I deployed a new runpod instance to double check with the main branch for the 5th time or so.
What changes when going to main branch is that the writing to disk error doesn't show. But the end result is basically the same.
Error regarding issues with caching. The "vae-1024" folder is just empty.
Epoch 1/100 Steps: 0%| | 0/106800 [00:00<?, ?it/s](id=my-dataset-1024) Some images were not correctly cached during the VAE Cache operations. Ensure --skip_file_discovery=vae is not set.
@bghira I assume you didn't get a notification from my response as you immediately closed this issue.
I did, but I've been busy.
the logic itself I don't think it is the reason for VAE embeds being missing. however, to confirm this, you can try this pull request which uses atomicwrites
to handle temp files instead of my prev custom logic.
if the vae embeds are still missing after this, i would recommend to check the logs for WARNING
and ERROR
messages to see whether there is some hint as to why images are not encoding or getting ignored.

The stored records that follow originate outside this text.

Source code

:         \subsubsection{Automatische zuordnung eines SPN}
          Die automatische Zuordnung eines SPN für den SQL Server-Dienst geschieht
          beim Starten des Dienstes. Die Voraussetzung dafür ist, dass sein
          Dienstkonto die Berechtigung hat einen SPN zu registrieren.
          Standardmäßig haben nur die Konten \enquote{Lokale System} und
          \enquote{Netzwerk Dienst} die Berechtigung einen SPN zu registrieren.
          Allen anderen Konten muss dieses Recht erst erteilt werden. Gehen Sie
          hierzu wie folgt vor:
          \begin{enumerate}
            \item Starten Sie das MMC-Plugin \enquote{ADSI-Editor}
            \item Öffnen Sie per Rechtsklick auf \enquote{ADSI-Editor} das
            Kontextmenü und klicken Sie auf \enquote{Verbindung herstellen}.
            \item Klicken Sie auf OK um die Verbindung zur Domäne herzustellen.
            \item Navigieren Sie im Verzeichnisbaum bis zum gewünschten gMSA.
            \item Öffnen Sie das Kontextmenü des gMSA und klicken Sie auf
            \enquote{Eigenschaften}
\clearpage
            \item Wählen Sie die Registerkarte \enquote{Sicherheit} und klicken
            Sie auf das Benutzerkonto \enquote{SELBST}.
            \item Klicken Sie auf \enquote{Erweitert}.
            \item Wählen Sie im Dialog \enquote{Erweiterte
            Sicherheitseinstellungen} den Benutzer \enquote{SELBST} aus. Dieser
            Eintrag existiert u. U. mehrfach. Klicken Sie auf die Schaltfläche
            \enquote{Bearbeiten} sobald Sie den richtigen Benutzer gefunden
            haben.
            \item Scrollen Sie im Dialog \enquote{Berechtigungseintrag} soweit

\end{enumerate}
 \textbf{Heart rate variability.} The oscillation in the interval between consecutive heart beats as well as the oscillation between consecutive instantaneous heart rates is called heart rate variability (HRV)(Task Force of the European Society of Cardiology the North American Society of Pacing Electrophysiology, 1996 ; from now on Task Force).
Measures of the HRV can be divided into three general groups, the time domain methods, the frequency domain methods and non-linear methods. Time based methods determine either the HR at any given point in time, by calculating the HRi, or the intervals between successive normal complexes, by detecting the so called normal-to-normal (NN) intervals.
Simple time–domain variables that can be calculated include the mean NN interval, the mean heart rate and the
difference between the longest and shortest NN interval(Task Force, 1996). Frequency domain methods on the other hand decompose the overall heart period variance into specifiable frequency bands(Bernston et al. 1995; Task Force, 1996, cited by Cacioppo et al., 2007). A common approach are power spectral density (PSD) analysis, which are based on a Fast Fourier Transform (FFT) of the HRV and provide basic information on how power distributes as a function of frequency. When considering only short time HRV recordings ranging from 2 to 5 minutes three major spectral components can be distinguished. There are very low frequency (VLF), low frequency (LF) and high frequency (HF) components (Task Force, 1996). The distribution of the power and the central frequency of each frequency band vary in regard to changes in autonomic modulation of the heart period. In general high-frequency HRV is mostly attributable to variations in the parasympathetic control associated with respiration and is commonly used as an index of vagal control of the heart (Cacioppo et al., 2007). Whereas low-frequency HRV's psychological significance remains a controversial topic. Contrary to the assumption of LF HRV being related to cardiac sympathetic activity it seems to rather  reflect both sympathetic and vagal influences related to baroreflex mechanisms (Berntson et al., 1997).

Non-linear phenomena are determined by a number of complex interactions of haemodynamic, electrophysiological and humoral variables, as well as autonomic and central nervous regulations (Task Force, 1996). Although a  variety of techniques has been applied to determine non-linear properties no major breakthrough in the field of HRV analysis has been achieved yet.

for example using vae_batch_size
too large on 24G card with high resolution will OOM.
I did, but I've been busy.
the logic itself I don't think it is the reason for VAE embeds being missing. however, to confirm this, you can try this pull request which uses
atomicwrites
to handle temp files instead of my prev custom logic.if the vae embeds are still missing after this, i would recommend to check the logs for
WARNING
andERROR
messages to see whether there is some hint as to why images are not encoding or getting ignored.for example using
vae_batch_size
too large on 24G card with high resolution will OOM.
Unfortunately made no difference for me.
I don't think any of these warnings are relevant:
2024-12-11 19:28:50,786 [WARNING] Skipping false argument: --disable_benchmark
2024-12-11 19:28:50,786 [WARNING] Skipping false argument: --validation_torch_compile
2024-12-11 19:28:50,790 [WARNING] The VAE model madebyollin/sdxl-vae-fp16-fix is not compatible. Please use a compatible VAE to eliminate this warning. The baked-in VAE will be used, instead.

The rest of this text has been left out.